Corrosion-related damage caused many RCC buildings to collapse before. This is mostly a result of ignored corrosion processes during construction, waterproofing, and early maintenance phases rather than of design code violations. Visible damage appears late in the cycle as corrosion develops internally, therefore rehabilitating is costly and often redundant.
Corrosion is not a sudden event. It is a progressive process that begins internally and becomes visible only after significant damage has already occurred. Once visible, repair options become expensive, disruptive, and often ineffective.
Why Corrosion Occurs in RCC
With trapped residual moisture playing a major role, corrosion in RCC results from combined exposure to moisture, oxygen, and corrosive substances.
Technical observations:
- Residual moisture retained beyond permissible BIS limits enables electrochemical corrosion of steel
- Corroding steel expands, generating internal stresses
- These stresses crack concrete and reduce bond strength
- Structural capacity and durability decline rapidly
When residual moisture remains high for prolonged periods, corrosion accelerates regardless of surface protection measures.
Entrapped Dampness in RCC
Entrapped dampness refers to high residual moisture content locked inside RCC after construction or waterproofing. This condition often develops due to:
- Inadequate curing and compaction
- Poor-quality construction water containing chlorides or fluorides
- Defective plumbing or waterproofing systems
- Surface coatings applied without moisture release pathways
Conventional waterproofing typically addresses external water ingress. If applied without assessing internal moisture levels, these systems restrict moisture release from RCC, allowing corrosion processes to continue beneath the treated surface.
Industry-Level Impact of Corrosion
Corrosion-related distress is not an isolated project issue. It has systemic economic and environmental consequences.
Industry Impacts:
- 4–6% of India’s GDP lost annually due to corrosion-related damage and repairs
- Cumulative losses exceeding INR 500 lakh crore over the last few decades
- Frequent dismantling leading to high debris generation and pollution
- Reduced service life of assets and increased life-cycle costs
These losses stem largely from reactive repair practices rather than preventive diagnostics.

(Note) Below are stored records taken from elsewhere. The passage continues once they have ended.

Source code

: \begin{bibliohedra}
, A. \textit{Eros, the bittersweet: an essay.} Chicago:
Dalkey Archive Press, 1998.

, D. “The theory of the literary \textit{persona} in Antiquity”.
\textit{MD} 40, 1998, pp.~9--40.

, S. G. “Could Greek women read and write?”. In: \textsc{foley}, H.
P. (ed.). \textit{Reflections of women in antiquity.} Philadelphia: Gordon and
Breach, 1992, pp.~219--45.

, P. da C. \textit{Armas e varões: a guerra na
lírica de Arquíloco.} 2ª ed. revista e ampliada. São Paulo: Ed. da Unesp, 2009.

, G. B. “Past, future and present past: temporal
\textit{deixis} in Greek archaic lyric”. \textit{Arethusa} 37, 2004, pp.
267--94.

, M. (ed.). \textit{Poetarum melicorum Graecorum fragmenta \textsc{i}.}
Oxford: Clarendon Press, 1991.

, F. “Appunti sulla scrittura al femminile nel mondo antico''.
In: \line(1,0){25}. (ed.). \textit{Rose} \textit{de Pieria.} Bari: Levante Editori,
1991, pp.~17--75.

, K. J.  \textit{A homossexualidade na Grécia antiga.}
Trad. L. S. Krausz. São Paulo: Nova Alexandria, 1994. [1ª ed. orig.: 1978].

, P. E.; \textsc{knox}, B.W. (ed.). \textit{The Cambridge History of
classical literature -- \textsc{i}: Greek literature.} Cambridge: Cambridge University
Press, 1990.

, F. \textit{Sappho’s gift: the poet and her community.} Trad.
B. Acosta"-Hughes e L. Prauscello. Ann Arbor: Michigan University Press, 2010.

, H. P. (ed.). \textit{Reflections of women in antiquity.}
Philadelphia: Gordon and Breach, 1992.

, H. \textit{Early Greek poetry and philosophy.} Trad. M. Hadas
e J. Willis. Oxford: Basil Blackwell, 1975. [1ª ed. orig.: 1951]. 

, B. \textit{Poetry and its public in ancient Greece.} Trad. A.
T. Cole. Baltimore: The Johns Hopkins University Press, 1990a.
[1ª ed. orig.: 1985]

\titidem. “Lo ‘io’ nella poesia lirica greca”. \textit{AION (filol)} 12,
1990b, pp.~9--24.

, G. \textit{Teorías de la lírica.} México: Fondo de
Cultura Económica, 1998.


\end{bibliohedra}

Limitations in Current Practice
Despite advancements in materials and design, the construction and rehabilitation ecosystem lacks a standardized way to assess internal RCC health.
Current gaps:
- No mandatory on-site system to measure residual moisture content
- No linkage between construction quality and long-term durability certification
- Limited feedback mechanisms for engineers during execution
- Over-reliance on coatings without understanding crack movement or RCC behavior
As a result, corrosion risks remain undetected until visible failure occurs.

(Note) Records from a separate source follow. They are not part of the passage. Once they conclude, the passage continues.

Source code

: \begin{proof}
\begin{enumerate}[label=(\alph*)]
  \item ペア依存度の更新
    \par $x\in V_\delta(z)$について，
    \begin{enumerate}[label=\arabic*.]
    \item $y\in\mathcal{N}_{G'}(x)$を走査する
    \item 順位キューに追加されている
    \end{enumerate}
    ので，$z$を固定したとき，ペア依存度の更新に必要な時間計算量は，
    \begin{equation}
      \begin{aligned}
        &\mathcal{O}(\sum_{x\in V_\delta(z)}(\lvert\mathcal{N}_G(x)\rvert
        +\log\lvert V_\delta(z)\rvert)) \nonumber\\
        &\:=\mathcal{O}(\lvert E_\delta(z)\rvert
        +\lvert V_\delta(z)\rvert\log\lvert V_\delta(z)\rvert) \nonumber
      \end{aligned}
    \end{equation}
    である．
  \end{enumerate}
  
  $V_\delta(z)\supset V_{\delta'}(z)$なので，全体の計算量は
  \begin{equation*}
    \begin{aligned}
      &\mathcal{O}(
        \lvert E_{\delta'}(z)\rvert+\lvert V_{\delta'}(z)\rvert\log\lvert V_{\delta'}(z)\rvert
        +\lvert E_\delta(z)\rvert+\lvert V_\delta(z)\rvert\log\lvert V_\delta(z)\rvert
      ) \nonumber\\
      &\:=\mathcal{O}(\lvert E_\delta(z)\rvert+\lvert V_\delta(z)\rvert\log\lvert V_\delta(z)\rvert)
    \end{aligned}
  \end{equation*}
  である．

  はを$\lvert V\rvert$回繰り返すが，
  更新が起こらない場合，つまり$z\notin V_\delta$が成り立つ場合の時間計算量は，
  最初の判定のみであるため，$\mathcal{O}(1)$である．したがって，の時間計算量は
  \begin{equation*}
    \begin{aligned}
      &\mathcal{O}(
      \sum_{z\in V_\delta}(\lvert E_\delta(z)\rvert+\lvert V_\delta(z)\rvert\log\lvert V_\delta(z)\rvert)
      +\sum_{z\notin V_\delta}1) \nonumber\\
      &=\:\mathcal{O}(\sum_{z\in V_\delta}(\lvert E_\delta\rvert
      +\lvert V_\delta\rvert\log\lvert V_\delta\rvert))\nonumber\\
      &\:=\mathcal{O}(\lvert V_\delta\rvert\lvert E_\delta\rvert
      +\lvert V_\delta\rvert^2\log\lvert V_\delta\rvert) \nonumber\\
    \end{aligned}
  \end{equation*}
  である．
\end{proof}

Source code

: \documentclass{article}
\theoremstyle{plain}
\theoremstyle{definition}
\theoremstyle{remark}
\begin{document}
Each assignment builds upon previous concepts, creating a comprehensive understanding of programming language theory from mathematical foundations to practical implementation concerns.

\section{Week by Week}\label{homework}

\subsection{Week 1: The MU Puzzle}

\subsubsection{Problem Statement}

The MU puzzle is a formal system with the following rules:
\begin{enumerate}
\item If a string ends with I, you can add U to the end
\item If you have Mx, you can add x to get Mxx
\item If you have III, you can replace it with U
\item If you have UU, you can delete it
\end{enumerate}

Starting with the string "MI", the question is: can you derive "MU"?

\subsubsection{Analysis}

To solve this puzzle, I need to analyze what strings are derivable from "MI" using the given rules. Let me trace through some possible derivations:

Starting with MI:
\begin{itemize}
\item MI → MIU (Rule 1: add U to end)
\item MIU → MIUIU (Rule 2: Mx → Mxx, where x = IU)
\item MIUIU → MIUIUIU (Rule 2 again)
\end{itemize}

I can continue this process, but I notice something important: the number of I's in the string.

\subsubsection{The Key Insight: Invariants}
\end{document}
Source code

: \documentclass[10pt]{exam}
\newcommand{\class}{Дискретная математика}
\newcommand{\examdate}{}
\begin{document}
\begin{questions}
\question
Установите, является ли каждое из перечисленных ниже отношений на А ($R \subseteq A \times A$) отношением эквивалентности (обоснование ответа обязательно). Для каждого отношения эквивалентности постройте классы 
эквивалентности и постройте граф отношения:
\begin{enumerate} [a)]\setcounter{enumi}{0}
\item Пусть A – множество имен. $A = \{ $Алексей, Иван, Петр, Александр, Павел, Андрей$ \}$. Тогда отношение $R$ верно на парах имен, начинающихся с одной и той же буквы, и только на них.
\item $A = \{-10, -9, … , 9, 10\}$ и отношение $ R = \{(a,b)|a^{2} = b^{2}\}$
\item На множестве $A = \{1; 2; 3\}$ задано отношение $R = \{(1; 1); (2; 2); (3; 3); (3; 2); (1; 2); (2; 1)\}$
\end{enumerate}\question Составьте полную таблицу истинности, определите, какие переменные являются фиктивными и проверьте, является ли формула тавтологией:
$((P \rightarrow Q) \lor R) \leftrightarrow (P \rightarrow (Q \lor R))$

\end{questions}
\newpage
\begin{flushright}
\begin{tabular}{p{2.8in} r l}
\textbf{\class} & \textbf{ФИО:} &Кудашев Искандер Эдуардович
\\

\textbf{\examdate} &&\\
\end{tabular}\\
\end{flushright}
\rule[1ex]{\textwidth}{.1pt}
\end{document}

Residual Moisture Assessment
Residual moisture auditing provides a non-invasive, on-site method to evaluate internal moisture levels in RCC during and after construction.
Audit Findings:
- Early identification of corrosion-prone structures
- Verification of construction, waterproofing, and plumbing quality
- Objective data for engineers and consultants
- Prevention of premature repairs and dismantling
Structures built and protected correctly exhibit residual moisture within reference limits. Deviations act as early indicators of future distress.
Crack Management in RCC Waterproofing
Crack behavior in RCC further complicates waterproofing performance. Structural movement can produce crack elongations exceeding the elastic limits of many liquid-applied membranes. When moisture remains trapped below such systems, failures become inevitable.
Moisture & Crack Focus:
- Controlled release of entrapped moisture
- Understanding crack dynamics and structural movement
- Treating corrosion causes rather than visible symptoms
Long-term observations show that structures treated using moisture management principles achieve 20–30 years of additional service life, along with reduced maintenance frequency and environmental impact.

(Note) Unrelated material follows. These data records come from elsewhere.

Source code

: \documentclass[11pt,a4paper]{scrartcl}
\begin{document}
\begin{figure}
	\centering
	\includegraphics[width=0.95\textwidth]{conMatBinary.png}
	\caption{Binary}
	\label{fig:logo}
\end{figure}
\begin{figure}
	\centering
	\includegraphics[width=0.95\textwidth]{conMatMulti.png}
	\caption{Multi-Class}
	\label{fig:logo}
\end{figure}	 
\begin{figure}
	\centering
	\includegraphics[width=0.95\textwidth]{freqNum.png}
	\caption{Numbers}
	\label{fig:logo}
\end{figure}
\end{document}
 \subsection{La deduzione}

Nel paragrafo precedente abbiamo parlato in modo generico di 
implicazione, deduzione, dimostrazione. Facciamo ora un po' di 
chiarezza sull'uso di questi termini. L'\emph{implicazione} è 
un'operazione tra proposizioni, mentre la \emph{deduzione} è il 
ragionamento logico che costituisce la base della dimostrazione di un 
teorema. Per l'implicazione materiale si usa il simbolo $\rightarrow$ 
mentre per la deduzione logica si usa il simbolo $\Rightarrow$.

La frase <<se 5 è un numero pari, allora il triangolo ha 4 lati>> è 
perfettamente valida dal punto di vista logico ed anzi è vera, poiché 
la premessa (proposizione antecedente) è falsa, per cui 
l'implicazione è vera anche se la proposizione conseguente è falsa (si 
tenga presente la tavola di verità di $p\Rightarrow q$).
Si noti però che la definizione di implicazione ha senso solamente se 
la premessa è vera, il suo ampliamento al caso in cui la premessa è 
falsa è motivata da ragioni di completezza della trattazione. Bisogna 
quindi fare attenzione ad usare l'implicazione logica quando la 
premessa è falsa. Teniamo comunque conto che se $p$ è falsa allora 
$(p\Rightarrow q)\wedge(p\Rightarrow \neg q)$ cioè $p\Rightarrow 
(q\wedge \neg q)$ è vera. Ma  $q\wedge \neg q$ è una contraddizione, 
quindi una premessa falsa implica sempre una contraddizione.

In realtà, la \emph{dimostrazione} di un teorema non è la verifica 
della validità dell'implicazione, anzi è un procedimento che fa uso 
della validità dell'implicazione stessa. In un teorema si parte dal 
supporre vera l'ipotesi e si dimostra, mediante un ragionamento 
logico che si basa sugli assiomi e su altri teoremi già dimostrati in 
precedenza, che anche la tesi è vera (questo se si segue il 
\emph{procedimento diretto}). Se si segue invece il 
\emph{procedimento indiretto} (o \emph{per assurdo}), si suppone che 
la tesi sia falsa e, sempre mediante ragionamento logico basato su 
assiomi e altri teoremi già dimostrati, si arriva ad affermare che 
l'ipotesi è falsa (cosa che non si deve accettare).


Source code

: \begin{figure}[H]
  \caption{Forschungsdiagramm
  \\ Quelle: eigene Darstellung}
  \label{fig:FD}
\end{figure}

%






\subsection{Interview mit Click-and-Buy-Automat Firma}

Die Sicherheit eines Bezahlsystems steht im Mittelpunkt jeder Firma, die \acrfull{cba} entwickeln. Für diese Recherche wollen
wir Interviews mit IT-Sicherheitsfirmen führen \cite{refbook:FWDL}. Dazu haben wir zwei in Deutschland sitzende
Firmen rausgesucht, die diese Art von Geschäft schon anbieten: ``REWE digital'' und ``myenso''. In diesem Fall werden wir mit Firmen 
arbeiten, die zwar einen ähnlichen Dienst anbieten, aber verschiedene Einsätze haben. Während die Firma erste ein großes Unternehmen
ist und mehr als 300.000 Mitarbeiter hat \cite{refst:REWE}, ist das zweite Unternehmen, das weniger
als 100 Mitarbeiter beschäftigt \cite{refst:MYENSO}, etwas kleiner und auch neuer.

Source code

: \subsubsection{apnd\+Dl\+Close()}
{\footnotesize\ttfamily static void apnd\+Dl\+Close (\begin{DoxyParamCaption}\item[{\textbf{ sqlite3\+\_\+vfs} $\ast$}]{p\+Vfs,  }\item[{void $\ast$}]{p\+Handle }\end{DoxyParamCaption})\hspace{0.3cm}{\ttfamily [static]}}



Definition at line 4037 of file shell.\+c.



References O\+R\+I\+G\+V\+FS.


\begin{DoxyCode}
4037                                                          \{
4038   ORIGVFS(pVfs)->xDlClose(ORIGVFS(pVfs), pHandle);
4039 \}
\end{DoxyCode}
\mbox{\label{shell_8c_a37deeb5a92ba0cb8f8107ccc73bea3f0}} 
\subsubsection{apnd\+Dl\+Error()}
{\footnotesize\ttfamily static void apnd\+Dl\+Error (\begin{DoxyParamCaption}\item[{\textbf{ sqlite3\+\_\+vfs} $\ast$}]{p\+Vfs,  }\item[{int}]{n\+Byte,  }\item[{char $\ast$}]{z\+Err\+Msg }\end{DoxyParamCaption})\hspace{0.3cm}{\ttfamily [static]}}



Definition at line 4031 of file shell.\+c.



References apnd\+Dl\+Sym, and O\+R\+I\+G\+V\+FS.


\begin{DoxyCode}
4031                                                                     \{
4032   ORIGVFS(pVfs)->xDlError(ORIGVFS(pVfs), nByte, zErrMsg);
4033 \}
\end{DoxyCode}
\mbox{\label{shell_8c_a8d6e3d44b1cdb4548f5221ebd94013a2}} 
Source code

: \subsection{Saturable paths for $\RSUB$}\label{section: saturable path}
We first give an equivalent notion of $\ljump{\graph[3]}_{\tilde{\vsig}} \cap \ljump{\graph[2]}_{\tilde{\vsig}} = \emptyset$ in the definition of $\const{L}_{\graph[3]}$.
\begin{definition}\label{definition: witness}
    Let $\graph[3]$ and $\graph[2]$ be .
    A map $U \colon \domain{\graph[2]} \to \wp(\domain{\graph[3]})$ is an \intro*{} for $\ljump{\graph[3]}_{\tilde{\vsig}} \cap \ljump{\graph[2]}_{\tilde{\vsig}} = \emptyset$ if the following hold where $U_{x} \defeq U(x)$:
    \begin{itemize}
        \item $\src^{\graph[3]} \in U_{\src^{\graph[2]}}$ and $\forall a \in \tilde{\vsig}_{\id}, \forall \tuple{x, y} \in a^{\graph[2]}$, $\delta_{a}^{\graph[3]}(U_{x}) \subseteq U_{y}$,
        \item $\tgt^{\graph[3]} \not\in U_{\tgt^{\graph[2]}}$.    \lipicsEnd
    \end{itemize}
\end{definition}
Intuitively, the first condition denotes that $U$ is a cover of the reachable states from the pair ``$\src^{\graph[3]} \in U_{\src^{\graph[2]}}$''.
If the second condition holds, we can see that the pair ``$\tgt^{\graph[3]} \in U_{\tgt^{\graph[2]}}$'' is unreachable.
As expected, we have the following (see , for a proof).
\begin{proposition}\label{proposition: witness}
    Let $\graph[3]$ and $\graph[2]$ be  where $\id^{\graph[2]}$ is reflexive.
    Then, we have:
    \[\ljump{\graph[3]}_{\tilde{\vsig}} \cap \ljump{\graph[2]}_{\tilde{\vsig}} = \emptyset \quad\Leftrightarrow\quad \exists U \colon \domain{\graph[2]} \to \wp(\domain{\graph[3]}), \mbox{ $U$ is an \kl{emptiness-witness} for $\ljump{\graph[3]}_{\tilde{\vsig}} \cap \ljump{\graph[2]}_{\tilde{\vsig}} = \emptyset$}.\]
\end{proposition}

Crack Behavior and Membrane Limitations
Cracks in RCC slabs evolve continuously throughout the structure’s life due to loading, temperature changes, shrinkage, and creep. Waterproofing systems often fail when membranes cannot accommodate this ongoing movement, particularly in substrates with trapped moisture.
Crack and Membrane Insights:
- Crack width and movement increase progressively due to structural behavior
- Repeated opening and closing of cracks reduce membrane adhesion over time
- Laboratory elongation values do not fully represent site conditions
- Aging, UV exposure, and substrate moisture reduce membrane flexibility
- Failure becomes inevitable when crack movement exceeds membrane capacity, particularly in RCC with high residual moisture
How AAYKA Contributes to This Approach
AAYKA Waterproofers Pvt. Ltd. addresses corrosion-related early distress by integrating Entrapped Dampness Management Protocols with non-invasive residual moisture diagnostics. The method allows excess internal moisture to be released from RCC structures without dismantling. By addressing moisture behavior, crack movement, and concrete response, it moves waterproofing and rehabilitation beyond surface treatments toward improved structural durability and longer service life.